*What needs to be done*. Go through the records and report each line holding the string "Identity".

*Exercise materials*.

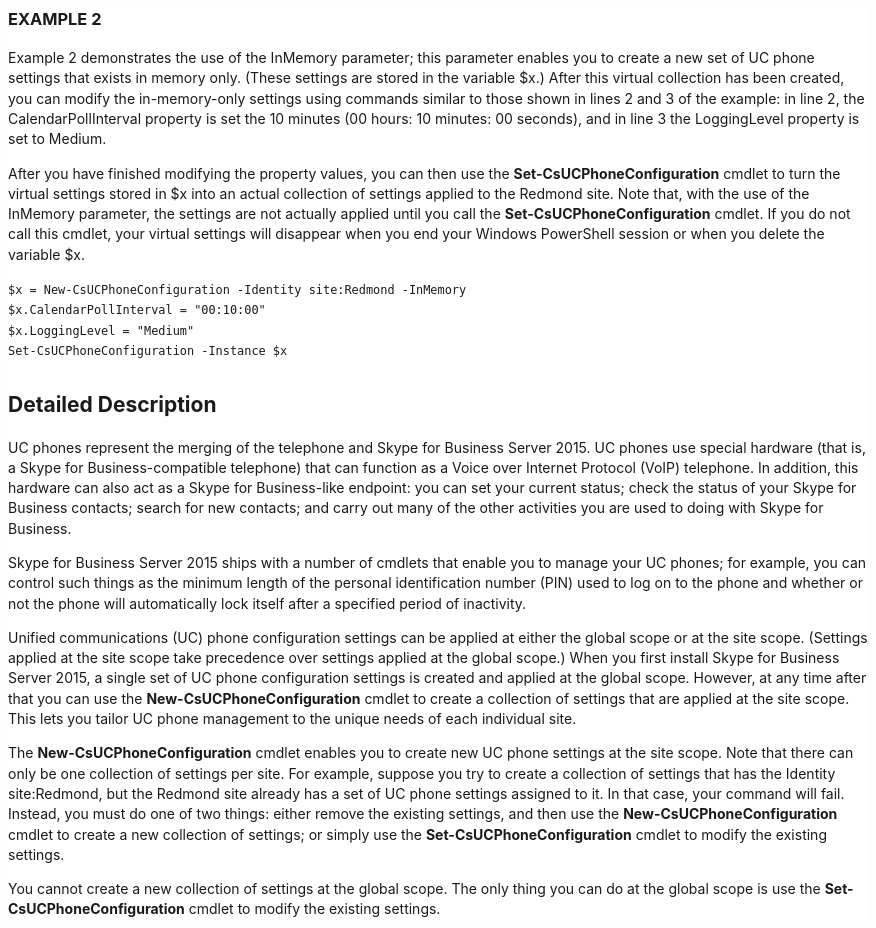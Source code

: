 ### EXAMPLE 2

Example 2 demonstrates the use of the InMemory parameter; this parameter enables you to create a new set of UC phone settings that exists in memory only. (These settings are stored in the variable $x.) After this virtual collection has been created, you can modify the in-memory-only settings using commands similar to those shown in lines 2 and 3 of the example: in line 2, the CalendarPollInterval property is set the 10 minutes (00 hours: 10 minutes: 00 seconds), and in line 3 the LoggingLevel property is set to Medium. 
  
After you have finished modifying the property values, you can then use the **Set-CsUCPhoneConfiguration** cmdlet to turn the virtual settings stored in $x into an actual collection of settings applied to the Redmond site. Note that, with the use of the InMemory parameter, the settings are not actually applied until you call the **Set-CsUCPhoneConfiguration** cmdlet. If you do not call this cmdlet, your virtual settings will disappear when you end your Windows PowerShell session or when you delete the variable $x.
  
```
$x = New-CsUCPhoneConfiguration -Identity site:Redmond -InMemory
$x.CalendarPollInterval = "00:10:00" 
$x.LoggingLevel = "Medium"
Set-CsUCPhoneConfiguration -Instance $x
```

## Detailed Description

UC phones represent the merging of the telephone and Skype for Business Server 2015. UC phones use special hardware (that is, a Skype for Business-compatible telephone) that can function as a Voice over Internet Protocol (VoIP) telephone. In addition, this hardware can also act as a Skype for Business-like endpoint: you can set your current status; check the status of your Skype for Business contacts; search for new contacts; and carry out many of the other activities you are used to doing with Skype for Business. 
  
Skype for Business Server 2015 ships with a number of cmdlets that enable you to manage your UC phones; for example, you can control such things as the minimum length of the personal identification number (PIN) used to log on to the phone and whether or not the phone will automatically lock itself after a specified period of inactivity.
  
Unified communications (UC) phone configuration settings can be applied at either the global scope or at the site scope. (Settings applied at the site scope take precedence over settings applied at the global scope.) When you first install Skype for Business Server 2015, a single set of UC phone configuration settings is created and applied at the global scope. However, at any time after that you can use the **New-CsUCPhoneConfiguration** cmdlet to create a collection of settings that are applied at the site scope. This lets you tailor UC phone management to the unique needs of each individual site.
  
The **New-CsUCPhoneConfiguration** cmdlet enables you to create new UC phone settings at the site scope. Note that there can only be one collection of settings per site. For example, suppose you try to create a collection of settings that has the Identity site:Redmond, but the Redmond site already has a set of UC phone settings assigned to it. In that case, your command will fail. Instead, you must do one of two things: either remove the existing settings, and then use the **New-CsUCPhoneConfiguration** cmdlet to create a new collection of settings; or simply use the **Set-CsUCPhoneConfiguration** cmdlet to modify the existing settings.
  
You cannot create a new collection of settings at the global scope. The only thing you can do at the global scope is use the **Set-CsUCPhoneConfiguration** cmdlet to modify the existing settings.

*Answer for this exercise*.
$x = New-CsUCPhoneConfiguration -Identity site:Redmond -InMemory
The **New-CsUCPhoneConfiguration** cmdlet enables you to create new UC phone settings at the site scope. Note that there can only be one collection of settings per site. For example, suppose you try to create a collection of settings that has the Identity site:Redmond, but the Redmond site already has a set of UC phone settings assigned to it. In that case, your command will fail. Instead, you must do one of two things: either remove the existing settings, and then use the **New-CsUCPhoneConfiguration** cmdlet to create a new collection of settings; or simply use the **Set-CsUCPhoneConfiguration** cmdlet to modify the existing settings.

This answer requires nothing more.